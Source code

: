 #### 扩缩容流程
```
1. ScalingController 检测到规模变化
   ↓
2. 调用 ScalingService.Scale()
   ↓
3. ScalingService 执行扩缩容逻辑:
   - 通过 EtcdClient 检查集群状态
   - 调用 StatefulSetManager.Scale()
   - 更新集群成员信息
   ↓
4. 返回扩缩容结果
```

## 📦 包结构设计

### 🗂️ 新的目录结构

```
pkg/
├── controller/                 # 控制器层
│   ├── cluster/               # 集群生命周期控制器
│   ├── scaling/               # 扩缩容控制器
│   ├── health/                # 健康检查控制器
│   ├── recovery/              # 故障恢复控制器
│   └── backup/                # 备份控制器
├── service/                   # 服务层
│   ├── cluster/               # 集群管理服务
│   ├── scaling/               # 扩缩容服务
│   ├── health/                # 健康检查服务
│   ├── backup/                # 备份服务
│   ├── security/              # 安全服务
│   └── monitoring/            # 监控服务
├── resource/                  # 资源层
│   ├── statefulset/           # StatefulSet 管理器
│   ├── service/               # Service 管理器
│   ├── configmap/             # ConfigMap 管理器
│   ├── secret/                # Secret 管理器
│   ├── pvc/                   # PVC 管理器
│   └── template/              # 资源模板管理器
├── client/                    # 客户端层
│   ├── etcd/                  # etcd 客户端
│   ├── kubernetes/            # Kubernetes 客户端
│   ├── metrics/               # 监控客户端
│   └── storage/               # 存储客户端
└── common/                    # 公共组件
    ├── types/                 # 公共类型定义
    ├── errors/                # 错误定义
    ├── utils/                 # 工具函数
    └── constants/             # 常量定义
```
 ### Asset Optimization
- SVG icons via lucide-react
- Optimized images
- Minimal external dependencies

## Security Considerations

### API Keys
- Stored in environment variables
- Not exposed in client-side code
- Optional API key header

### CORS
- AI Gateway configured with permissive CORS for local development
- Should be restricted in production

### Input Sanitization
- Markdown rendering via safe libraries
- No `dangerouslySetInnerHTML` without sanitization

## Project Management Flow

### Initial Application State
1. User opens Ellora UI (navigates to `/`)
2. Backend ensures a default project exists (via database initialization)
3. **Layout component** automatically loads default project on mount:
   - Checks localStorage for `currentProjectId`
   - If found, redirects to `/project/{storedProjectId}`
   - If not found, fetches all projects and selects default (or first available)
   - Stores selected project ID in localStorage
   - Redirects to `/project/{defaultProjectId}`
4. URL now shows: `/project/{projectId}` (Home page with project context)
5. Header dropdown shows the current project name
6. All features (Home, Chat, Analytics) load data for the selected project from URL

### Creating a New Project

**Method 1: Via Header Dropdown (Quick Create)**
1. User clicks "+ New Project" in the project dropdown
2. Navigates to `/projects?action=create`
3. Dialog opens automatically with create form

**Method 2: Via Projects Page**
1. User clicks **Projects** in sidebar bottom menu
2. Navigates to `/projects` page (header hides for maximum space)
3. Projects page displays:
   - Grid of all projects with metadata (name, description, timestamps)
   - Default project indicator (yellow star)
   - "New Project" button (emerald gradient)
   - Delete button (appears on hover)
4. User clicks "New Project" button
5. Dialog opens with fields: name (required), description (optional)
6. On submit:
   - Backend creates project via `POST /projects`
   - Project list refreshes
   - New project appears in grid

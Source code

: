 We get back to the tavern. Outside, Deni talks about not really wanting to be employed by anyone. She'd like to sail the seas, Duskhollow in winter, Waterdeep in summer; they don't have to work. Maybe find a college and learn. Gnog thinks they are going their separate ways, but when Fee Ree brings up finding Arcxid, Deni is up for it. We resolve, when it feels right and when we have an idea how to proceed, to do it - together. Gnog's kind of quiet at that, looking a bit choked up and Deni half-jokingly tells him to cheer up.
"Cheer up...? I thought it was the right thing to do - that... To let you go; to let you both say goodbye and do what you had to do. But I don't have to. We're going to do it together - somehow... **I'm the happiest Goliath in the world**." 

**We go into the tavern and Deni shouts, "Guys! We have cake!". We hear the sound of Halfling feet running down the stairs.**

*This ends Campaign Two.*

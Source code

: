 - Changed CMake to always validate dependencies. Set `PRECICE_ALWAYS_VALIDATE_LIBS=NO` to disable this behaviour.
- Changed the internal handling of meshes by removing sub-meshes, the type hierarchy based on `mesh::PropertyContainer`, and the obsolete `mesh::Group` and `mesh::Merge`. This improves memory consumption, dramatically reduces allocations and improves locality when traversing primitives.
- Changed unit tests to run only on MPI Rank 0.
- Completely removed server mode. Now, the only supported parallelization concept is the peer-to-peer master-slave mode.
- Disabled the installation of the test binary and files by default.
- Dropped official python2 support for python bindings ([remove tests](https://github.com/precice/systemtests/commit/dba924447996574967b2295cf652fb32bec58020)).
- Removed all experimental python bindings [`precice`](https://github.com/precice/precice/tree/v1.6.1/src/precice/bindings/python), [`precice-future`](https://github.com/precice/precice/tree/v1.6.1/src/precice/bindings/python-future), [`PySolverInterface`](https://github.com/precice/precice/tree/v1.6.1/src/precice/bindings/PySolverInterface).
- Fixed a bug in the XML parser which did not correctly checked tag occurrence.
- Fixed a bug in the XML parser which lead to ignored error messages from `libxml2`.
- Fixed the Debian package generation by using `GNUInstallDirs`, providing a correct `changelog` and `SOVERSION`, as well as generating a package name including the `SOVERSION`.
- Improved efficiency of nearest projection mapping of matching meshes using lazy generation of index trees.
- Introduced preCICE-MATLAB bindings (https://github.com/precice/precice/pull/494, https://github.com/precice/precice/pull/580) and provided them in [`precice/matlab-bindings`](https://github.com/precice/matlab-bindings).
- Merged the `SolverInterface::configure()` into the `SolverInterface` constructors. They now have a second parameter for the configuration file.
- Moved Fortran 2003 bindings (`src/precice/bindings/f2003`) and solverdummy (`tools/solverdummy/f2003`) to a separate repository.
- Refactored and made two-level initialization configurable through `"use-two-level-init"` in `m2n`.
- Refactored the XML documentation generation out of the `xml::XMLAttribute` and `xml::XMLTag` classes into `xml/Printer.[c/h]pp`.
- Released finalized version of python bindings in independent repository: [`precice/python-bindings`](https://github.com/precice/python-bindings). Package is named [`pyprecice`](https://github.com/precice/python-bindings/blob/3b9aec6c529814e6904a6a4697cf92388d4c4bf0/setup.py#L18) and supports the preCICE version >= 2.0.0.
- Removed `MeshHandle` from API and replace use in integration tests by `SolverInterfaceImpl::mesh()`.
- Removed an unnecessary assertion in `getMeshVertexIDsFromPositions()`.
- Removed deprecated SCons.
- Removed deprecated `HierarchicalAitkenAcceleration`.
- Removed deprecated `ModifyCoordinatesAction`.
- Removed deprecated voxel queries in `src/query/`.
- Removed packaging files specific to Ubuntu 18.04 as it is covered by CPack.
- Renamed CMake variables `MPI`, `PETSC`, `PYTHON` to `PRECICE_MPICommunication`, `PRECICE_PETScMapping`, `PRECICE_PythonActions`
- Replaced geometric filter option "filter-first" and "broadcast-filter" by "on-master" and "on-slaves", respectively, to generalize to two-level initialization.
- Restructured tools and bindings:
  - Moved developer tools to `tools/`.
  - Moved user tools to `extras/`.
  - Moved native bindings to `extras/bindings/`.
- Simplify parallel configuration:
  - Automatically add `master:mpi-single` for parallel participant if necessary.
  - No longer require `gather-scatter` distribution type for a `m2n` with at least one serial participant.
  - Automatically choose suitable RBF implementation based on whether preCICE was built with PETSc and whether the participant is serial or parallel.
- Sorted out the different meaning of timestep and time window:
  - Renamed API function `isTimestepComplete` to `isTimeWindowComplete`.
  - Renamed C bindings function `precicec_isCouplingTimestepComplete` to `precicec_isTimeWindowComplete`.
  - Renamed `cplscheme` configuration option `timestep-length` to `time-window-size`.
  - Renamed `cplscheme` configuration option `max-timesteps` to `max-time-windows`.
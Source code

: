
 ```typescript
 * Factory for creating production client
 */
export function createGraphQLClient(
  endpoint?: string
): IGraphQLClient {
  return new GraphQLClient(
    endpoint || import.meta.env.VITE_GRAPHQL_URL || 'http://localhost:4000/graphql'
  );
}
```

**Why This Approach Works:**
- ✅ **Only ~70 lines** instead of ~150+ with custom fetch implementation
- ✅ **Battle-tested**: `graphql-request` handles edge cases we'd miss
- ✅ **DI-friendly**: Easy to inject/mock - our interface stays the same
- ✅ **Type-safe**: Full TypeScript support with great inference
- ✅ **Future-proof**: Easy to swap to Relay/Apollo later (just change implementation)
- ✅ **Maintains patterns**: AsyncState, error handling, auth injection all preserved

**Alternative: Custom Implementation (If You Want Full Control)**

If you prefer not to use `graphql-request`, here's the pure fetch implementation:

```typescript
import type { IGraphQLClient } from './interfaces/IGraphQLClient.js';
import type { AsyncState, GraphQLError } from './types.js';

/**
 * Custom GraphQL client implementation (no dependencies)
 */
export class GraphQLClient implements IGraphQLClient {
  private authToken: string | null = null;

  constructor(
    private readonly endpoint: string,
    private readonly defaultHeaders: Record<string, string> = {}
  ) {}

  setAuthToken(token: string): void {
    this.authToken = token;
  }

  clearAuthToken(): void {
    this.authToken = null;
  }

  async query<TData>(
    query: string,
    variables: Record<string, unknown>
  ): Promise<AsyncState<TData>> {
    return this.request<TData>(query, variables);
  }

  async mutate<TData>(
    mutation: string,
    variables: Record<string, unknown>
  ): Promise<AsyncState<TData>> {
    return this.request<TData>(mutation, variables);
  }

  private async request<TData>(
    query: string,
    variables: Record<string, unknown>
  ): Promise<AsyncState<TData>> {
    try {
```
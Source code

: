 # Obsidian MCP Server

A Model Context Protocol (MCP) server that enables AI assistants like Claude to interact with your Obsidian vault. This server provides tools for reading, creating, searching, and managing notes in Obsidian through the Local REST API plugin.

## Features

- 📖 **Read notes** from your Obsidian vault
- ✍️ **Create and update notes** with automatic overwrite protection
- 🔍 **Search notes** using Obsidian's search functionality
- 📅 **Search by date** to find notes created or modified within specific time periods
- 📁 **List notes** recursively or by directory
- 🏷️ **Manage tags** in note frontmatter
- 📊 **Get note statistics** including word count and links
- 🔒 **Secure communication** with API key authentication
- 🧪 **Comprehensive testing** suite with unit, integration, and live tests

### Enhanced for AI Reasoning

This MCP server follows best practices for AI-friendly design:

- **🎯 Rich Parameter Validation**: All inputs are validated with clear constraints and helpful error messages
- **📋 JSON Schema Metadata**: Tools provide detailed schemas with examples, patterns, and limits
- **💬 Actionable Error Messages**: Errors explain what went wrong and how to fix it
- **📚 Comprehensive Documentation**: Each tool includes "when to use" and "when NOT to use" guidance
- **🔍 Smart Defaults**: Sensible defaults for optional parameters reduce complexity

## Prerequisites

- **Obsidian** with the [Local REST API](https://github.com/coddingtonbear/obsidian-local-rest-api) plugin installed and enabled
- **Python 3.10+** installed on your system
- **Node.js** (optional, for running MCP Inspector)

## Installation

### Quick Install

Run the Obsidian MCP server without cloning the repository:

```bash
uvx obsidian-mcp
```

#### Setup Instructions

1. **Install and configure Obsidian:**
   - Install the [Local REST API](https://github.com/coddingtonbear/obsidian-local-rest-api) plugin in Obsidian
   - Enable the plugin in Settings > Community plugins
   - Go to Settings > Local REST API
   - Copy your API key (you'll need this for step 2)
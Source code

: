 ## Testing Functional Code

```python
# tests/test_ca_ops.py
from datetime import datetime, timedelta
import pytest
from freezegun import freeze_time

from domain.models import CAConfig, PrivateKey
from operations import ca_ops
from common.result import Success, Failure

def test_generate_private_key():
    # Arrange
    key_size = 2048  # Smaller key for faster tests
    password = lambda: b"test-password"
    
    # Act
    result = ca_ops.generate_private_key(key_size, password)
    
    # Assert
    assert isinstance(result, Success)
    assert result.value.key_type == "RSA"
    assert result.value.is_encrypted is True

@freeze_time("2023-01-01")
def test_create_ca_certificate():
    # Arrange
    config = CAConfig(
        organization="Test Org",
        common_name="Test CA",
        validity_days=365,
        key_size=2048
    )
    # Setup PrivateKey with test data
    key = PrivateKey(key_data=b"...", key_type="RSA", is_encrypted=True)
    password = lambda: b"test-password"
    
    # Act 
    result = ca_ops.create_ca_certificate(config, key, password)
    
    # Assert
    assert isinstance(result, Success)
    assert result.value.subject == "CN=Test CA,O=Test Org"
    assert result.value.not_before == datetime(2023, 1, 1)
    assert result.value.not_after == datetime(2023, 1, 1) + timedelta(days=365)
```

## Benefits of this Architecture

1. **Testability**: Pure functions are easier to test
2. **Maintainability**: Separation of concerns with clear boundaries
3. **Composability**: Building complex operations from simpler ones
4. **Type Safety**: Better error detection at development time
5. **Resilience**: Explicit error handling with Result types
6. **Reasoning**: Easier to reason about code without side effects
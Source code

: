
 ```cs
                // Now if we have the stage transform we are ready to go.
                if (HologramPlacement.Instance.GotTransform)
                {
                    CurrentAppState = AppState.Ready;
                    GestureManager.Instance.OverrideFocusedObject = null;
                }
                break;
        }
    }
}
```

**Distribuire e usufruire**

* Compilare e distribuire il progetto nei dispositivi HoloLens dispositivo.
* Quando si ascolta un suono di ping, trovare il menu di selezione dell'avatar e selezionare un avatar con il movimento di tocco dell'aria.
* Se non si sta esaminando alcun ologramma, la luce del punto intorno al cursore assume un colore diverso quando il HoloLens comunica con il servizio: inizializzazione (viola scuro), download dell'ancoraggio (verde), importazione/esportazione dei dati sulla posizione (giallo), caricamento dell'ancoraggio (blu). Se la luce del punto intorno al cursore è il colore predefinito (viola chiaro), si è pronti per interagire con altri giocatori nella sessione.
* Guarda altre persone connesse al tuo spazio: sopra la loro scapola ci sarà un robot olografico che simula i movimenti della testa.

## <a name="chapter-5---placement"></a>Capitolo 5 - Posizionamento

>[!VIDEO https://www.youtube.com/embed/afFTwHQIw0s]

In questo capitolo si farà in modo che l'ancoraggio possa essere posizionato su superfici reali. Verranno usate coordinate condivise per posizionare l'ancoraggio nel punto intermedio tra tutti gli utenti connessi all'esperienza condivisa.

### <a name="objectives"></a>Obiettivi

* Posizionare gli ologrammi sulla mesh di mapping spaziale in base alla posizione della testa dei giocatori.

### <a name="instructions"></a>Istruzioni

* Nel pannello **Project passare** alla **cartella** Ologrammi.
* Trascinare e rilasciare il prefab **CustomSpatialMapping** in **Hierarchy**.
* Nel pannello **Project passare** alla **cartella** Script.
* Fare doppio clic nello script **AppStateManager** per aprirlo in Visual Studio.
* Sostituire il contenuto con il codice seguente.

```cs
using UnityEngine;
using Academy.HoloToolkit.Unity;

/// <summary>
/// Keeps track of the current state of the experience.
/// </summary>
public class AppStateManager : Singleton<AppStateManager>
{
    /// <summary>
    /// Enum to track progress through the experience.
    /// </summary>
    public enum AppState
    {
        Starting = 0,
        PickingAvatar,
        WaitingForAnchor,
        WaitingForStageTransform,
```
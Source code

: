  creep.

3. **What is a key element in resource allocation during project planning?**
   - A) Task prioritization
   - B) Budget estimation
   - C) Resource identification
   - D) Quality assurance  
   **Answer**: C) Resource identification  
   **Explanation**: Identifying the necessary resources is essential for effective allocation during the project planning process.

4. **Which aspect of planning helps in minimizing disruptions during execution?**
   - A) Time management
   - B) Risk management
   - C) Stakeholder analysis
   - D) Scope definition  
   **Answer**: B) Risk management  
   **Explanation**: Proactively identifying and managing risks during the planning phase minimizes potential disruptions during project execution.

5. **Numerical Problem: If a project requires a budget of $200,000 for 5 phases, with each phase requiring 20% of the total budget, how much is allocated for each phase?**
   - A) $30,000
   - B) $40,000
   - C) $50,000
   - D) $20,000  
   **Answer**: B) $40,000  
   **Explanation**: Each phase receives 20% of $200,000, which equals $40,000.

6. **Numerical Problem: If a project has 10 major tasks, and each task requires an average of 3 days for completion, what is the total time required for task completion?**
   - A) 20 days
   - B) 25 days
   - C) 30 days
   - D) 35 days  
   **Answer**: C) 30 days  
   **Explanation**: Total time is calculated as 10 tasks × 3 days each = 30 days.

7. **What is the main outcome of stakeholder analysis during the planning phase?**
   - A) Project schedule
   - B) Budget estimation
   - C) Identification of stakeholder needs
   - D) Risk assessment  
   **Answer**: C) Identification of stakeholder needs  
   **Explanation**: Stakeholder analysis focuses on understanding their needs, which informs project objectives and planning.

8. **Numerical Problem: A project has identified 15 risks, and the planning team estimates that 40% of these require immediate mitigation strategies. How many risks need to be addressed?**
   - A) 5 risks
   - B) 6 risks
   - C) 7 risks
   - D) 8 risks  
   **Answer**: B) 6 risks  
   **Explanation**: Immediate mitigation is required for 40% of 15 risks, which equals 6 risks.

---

# # #

▶ [TASK REQUIREMENTS] Above are the records; copy exactly the lines from the line with "5. Dialog opens" through the line with "to cheer up.", both included.

▶ [YOUR RESPONSE]
5. Dialog opens with fields: name (required), description (optional)
6. On submit:
   - Backend creates project via `POST /projects`
   - Project list refreshes
   - New project appears in grid

Source code

: We get back to the tavern. Outside, Deni talks about not really wanting to be employed by anyone. She'd like to sail the seas, Duskhollow in winter, Waterdeep in summer; they don't have to work. Maybe find a college and learn. Gnog thinks they are going their separate ways, but when Fee Ree brings up finding Arcxid, Deni is up for it. We resolve, when it feels right and when we have an idea how to proceed, to do it - together. Gnog's kind of quiet at that, looking a bit choked up and Deni half-jokingly tells him to cheer up.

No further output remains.